Comment Schema Markup
Google supports Comment schema markup, which can improve how your pages appear in search results. JekCMS automatically generates this as JSON-LD:
function outputCommentSchema(array $post, array $threads): void {
if (empty($threads)) return;
$comments = [];
foreach ($threads as $thread) {
$commentData = [
'@type' => 'Comment',
'text' => mb_substr($thread['content'], 0, 500),
'dateCreated' => $thread['created_at'],
'author' => [
'@type' => 'Person',
'name' => $thread['author_name']
]
];
$comments[] = $commentData;
}
$schema = [
'@context' => 'https://schema.org',
'@type' => 'DiscussionForumPosting',
'headline' => $post['title'],
'url' => get_post_url($post),
'commentCount' => count($threads),
'comment' => $comments
];
echo '<script type="application/ld+json">' .
json_encode($schema, JSON_UNESCAPED_UNICODE | JSON_UNESCAPED_SLASHES) .
'</script>';
}
Configuration and Settings
All comment settings are managed through Admin > Settings > Comments. The available options include enabling or disabling comments globally, auto-close comments after a configurable number of days, set moderation thresholds for auto-approve and auto-spam, toggle reCAPTCHA and enter API keys, configure notification digest frequency, and enable or disable threaded replies. These settings are stored in the site_settings table under the comments group and cached aggressively since they rarely change.

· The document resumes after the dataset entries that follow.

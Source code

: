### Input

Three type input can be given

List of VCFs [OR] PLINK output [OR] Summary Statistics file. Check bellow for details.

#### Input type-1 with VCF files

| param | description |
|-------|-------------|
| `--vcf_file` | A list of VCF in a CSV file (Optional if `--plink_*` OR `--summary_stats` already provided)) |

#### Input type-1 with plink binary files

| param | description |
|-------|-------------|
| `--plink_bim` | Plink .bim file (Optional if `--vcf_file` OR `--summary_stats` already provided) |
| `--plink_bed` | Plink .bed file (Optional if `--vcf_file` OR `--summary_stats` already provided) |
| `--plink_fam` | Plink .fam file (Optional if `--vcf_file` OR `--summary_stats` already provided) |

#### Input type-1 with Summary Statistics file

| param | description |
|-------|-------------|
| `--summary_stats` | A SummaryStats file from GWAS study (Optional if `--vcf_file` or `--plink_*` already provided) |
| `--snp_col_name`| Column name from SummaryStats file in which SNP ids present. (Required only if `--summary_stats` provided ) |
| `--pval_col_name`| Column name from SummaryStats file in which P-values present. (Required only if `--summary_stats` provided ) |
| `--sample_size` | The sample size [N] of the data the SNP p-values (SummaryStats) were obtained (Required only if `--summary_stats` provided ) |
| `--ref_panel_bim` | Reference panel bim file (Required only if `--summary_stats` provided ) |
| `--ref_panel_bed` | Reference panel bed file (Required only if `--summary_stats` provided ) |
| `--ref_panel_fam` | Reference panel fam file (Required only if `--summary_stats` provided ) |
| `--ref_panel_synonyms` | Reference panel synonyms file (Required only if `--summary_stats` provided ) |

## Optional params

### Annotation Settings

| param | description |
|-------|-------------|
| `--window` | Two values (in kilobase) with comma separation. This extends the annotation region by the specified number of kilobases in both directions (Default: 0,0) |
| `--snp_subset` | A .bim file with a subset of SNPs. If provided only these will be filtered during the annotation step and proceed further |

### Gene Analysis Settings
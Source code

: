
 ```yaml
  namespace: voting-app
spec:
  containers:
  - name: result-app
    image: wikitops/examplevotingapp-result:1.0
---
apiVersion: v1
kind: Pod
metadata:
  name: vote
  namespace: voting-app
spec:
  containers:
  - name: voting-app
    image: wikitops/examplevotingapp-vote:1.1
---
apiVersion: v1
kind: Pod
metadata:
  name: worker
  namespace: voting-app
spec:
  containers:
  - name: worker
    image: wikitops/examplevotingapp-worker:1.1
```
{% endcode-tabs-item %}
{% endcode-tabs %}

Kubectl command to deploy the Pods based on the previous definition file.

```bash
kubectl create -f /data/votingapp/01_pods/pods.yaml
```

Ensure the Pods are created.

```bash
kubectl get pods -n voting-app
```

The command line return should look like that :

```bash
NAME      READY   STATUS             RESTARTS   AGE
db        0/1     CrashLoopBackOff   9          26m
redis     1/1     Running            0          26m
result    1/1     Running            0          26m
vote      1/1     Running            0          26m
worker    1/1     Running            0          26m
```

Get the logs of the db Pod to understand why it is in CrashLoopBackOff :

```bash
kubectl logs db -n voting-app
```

The settings page also includes a spam statistics dashboard showing how many comments were auto-approved, sent to moderation, and auto-rejected over the past 30 days. This helps admins tune their thresholds based on actual data rather than guesswork.
Closing Thoughts
A comment system is deceptively complex. The textarea and submit button are the easy part. The hard part is everything that happens after submission — validating, scoring, routing, notifying, and displaying comments in a way that encourages legitimate discussion while keeping spam invisible. The pipeline approach works because no single stage needs to be perfect. Each stage catches what it can, and the combined score is far more accurate than any individual check. If you are building on JekCMS, comments are ready to go out of the box. If you are building from scratch, start with the schema and the pipeline — those two foundations make everything else straightforward.